Only lines holding the word "README" are wanted from the records; copy all of them.

*** Opening SOURCE RECORDS ***

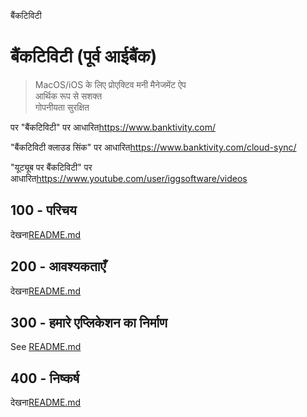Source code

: बैंकटिविटी

# बैंकटिविटी (पूर्व आईबैंक)

> MacOS/iOS के लिए प्रोएक्टिव मनी मैनेजमेंट ऐप<br/>आर्थिक रूप से सशक्त<br/>गोपनीयता सुरक्षित<br/>

पर "बैंकटिविटी" पर आधारित<https://www.banktivity.com/>

"बैंकटिविटी क्लाउड सिंक" पर आधारित<https://www.banktivity.com/cloud-sync/>

"यूट्यूब पर बैंकटिविटी" पर आधारित<https://www.youtube.com/user/iggsoftware/videos>

## 100 - परिचय

देखना[README.md](./100/README.md)

## 200 - आवश्यकताएँ

देखना[README.md](./200/README.md)

## 300 - हमारे एप्लिकेशन का निर्माण

See [README.md](./300/README.md)

## 400 - निष्कर्ष

देखना[README.md](./400/README.md)
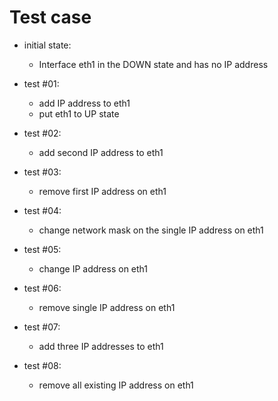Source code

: # Test case

* initial state:
  * Interface eth1 in the DOWN state and has no IP address

* test #01:
  * add IP address to eth1
  * put eth1 to UP state

* test #02:
  * add second IP address to eth1

* test #03:
  * remove first IP address on eth1

* test #04:
  * change network mask on the single IP address on eth1

* test #05:
  * change IP address on eth1

* test #06:
  * remove single IP address on eth1

* test #07:
  * add three IP addresses to eth1

* test #08:
  * remove all existing IP address on eth1
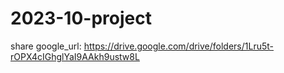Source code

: # 2023-10-project
share google_url: https://drive.google.com/drive/folders/1Lru5t-rOPX4cIGhglYaI9AAkh9ustw8L
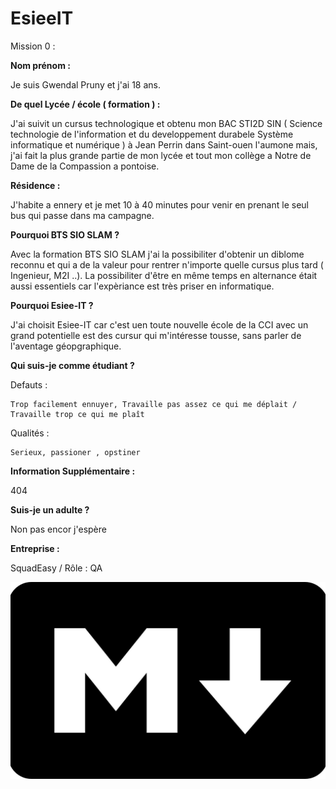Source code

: # EsieeIT

Mission 0 :

**Nom prénom :**

Je suis Gwendal Pruny et j'ai 18 ans.

**De quel Lycée / école ( formation ) :**

J'ai suivit un cursus technologique et obtenu mon BAC STI2D SIN ( Science technologie  de l'information et du developpement durabele Système informatique et numérique ) à Jean Perrin dans Saint-ouen l'aumone mais, j'ai fait la plus grande partie de mon lycée et tout mon collège a Notre de Dame de la Compassion a pontoise.

**Résidence :**

J'habite a ennery et je met 10 à 40 minutes pour venir en prenant le seul bus qui passe dans ma campagne.

**Pourquoi BTS SIO SLAM ?**

Avec la formation BTS SIO SLAM j'ai la possibiliter d'obtenir un diblome reconnu et qui a de la valeur pour rentrer n'importe quelle cursus plus tard ( Ingenieur, M2I ..). La possibiliter d'être en même temps en alternance était aussi essentiels car  l'expèriance est très priser en informatique.

**Pourquoi Esiee-IT ?**

J'ai choisit Esiee-IT car c'est uen toute nouvelle école de la CCI avec un grand potentielle est des cursur qui m'intéresse tousse, sans parler de l'aventage géopgraphique.

**Qui suis-je comme étudiant ?**

Defauts :

    Trop facilement ennuyer, Travaille pas assez ce qui me déplait / Travaille trop ce qui me plaît

Qualités :

    Serieux, passioner , opstiner



**Information Supplémentaire :**

404


**Suis-je un adulte ?**

Non pas encor j'espère

**Entreprise :**

SquadEasy / Rôle : QA

![he non](/mrk.jpg)
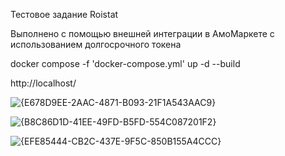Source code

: Тестовое задание Roistat

Выполнено с помощью внешней интеграции в АмоМаркете с использованием долгосрочного токена

docker compose -f 'docker-compose.yml' up -d --build 

http://localhost/

![{E678D9EE-2AAC-4871-B093-21F1A543AAC9}](https://github.com/user-attachments/assets/5ade4718-3f55-4ce4-965c-24b5d020f71d)

![{B8C86D1D-41EE-49FD-B5FD-554C087201F2}](https://github.com/user-attachments/assets/807f3cd2-c85b-4ea4-a19a-7249fb2ca6df)

![{EFE85444-CB2C-437E-9F5C-850B155A4CCC}](https://github.com/user-attachments/assets/c5f21de2-ddab-4456-ad40-97f1eca30948)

*** Closing SOURCE RECORDS ***

RESPONSE TO THIS TASK
देखना[README.md](./100/README.md)
देखना[README.md](./200/README.md)
See [README.md](./300/README.md)
देखना[README.md](./400/README.md)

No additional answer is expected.